• EXERCISE BRIEF
Reproduce all lines of the listing below in which the word "virtual" occurs.

• SOURCE MATERIAL
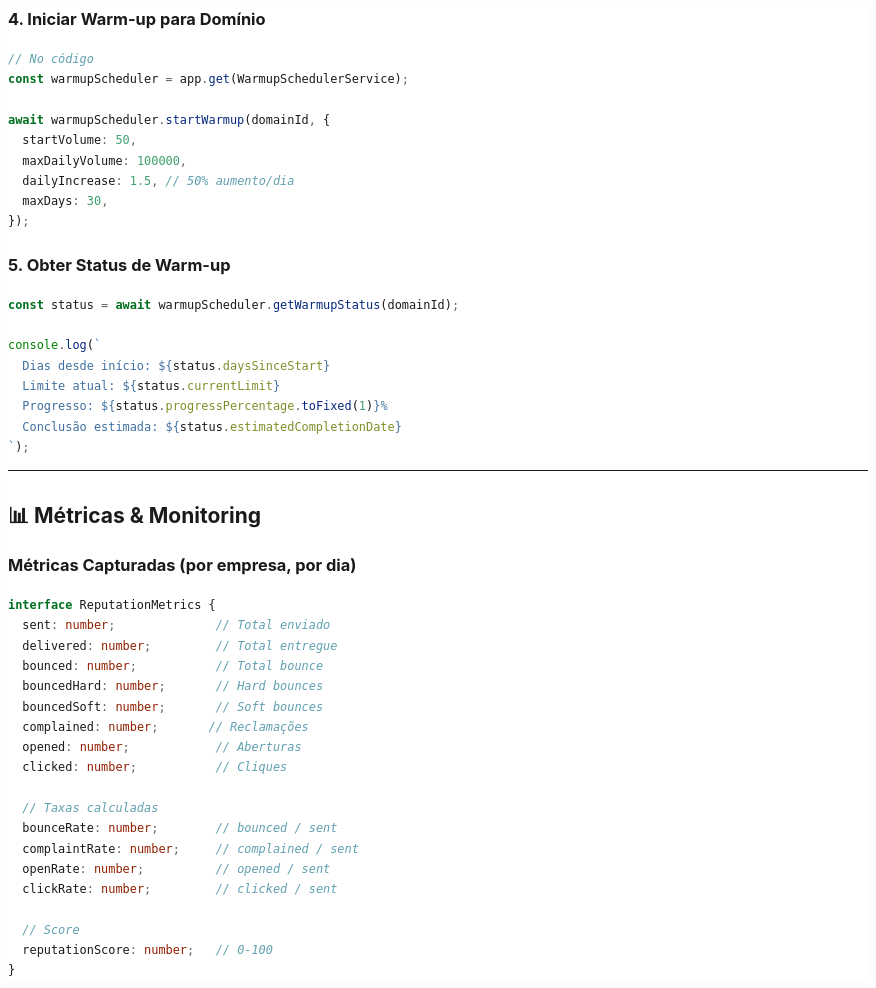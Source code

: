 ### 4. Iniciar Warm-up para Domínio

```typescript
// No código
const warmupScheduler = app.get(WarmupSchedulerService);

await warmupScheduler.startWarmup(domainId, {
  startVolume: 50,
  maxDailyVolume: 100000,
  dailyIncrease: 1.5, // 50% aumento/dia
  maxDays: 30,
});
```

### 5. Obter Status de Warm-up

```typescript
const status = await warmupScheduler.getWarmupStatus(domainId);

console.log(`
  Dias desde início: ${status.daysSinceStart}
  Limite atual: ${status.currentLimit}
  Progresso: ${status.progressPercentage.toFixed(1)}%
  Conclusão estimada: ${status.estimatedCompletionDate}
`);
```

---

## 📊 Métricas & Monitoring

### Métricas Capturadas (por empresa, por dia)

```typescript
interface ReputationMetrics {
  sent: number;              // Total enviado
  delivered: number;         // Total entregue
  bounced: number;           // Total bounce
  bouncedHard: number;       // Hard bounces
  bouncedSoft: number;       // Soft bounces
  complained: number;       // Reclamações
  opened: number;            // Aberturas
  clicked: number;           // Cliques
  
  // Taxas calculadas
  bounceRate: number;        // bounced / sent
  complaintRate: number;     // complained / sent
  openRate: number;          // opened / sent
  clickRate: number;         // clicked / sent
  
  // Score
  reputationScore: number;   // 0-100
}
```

---

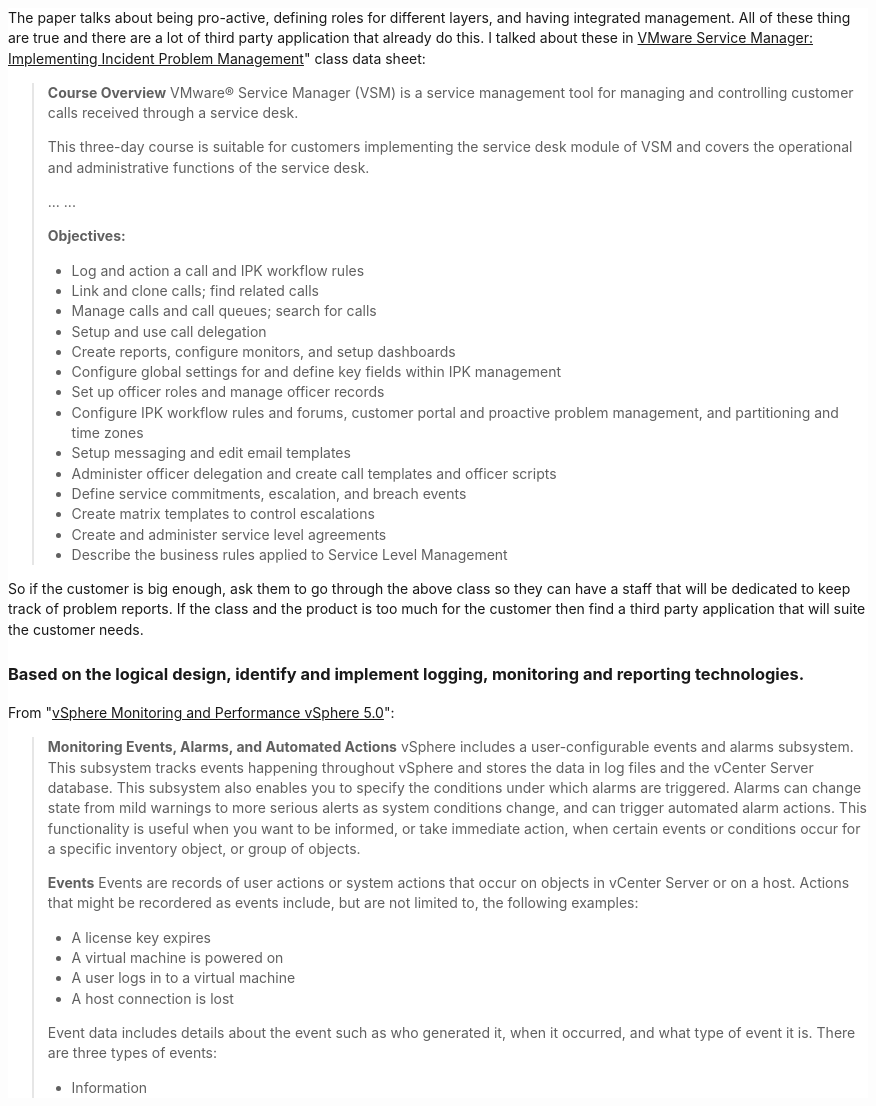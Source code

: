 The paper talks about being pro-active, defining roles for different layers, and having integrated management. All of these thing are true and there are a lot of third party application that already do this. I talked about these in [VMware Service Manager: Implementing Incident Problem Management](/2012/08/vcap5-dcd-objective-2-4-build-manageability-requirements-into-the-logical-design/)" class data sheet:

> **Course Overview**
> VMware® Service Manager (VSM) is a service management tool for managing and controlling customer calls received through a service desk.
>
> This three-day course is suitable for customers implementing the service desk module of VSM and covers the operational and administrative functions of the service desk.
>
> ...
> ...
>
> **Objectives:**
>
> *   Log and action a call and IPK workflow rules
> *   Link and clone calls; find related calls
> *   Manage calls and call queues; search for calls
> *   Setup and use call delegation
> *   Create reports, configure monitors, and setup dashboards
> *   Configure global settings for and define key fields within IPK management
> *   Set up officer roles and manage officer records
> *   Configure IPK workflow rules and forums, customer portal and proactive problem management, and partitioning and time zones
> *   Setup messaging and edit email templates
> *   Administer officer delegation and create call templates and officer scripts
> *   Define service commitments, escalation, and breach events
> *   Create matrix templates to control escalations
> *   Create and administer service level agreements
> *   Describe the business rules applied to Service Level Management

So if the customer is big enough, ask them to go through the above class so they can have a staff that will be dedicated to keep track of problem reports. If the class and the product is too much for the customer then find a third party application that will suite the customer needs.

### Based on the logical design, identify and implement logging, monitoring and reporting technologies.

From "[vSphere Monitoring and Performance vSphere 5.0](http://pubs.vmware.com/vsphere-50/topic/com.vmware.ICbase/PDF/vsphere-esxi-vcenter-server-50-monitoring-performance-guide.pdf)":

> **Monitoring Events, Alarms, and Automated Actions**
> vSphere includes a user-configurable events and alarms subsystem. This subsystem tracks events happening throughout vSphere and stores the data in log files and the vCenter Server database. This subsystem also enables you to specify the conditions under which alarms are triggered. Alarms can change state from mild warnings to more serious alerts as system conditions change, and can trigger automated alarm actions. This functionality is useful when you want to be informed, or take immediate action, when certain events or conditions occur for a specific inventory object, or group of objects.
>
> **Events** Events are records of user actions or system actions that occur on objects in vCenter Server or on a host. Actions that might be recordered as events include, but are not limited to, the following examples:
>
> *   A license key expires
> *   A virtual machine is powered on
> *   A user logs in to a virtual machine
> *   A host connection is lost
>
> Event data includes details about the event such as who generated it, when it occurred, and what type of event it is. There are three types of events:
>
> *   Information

==

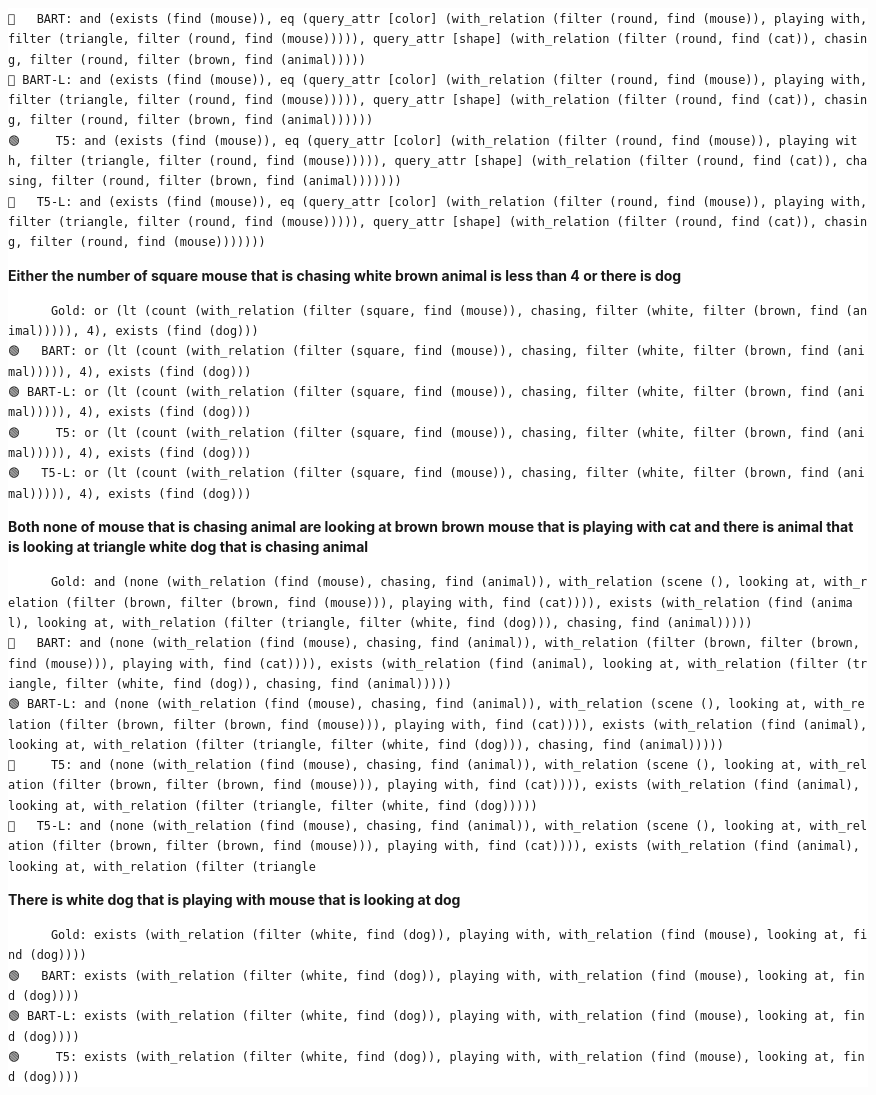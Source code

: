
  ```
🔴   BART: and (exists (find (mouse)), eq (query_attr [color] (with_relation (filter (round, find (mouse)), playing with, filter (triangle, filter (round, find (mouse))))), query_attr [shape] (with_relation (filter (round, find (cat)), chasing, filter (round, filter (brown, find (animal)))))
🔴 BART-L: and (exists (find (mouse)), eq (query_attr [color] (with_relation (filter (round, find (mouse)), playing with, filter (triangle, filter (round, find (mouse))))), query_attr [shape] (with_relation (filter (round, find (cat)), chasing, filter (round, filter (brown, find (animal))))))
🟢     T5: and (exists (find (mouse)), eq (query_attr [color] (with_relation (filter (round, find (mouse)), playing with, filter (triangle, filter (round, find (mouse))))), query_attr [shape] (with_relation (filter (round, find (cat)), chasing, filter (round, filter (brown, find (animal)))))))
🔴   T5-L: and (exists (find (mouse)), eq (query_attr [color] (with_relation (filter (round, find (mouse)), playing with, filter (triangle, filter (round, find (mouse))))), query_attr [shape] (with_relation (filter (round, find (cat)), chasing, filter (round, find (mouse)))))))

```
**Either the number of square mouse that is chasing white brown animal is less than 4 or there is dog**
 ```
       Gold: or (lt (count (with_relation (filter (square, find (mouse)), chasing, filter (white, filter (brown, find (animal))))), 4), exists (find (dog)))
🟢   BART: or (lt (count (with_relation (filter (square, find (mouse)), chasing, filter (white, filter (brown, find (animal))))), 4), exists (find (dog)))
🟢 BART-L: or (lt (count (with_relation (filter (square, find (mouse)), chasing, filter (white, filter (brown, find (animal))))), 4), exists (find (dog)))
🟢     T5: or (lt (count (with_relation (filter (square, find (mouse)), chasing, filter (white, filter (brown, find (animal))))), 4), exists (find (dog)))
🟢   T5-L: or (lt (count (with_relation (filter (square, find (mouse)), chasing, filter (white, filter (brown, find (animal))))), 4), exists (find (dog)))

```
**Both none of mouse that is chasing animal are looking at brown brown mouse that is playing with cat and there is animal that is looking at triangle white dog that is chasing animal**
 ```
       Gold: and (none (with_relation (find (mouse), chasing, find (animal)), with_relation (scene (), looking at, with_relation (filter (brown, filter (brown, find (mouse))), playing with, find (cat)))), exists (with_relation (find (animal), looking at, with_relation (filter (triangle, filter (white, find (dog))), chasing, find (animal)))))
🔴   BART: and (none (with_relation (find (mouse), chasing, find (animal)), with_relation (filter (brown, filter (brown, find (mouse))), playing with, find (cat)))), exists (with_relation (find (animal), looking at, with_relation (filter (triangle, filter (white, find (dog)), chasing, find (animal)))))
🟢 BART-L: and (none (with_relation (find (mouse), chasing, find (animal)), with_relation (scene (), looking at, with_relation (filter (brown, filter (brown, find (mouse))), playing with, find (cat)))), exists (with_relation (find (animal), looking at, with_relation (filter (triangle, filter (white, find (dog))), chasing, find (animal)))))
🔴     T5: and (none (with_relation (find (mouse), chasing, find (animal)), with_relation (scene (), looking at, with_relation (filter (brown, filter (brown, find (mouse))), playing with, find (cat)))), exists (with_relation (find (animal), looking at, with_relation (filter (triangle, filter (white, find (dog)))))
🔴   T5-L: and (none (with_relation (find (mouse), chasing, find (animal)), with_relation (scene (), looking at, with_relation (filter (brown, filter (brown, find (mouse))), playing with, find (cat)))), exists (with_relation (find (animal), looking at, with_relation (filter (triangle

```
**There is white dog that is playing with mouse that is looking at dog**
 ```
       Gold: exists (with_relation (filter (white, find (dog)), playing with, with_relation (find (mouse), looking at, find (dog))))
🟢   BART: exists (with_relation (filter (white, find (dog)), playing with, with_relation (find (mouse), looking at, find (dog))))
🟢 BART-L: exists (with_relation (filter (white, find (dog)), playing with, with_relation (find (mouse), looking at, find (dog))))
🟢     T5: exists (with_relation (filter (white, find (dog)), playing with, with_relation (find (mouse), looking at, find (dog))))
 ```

• ANSWER SECTION
> *   A virtual machine is powered on
> *   A user logs in to a virtual machine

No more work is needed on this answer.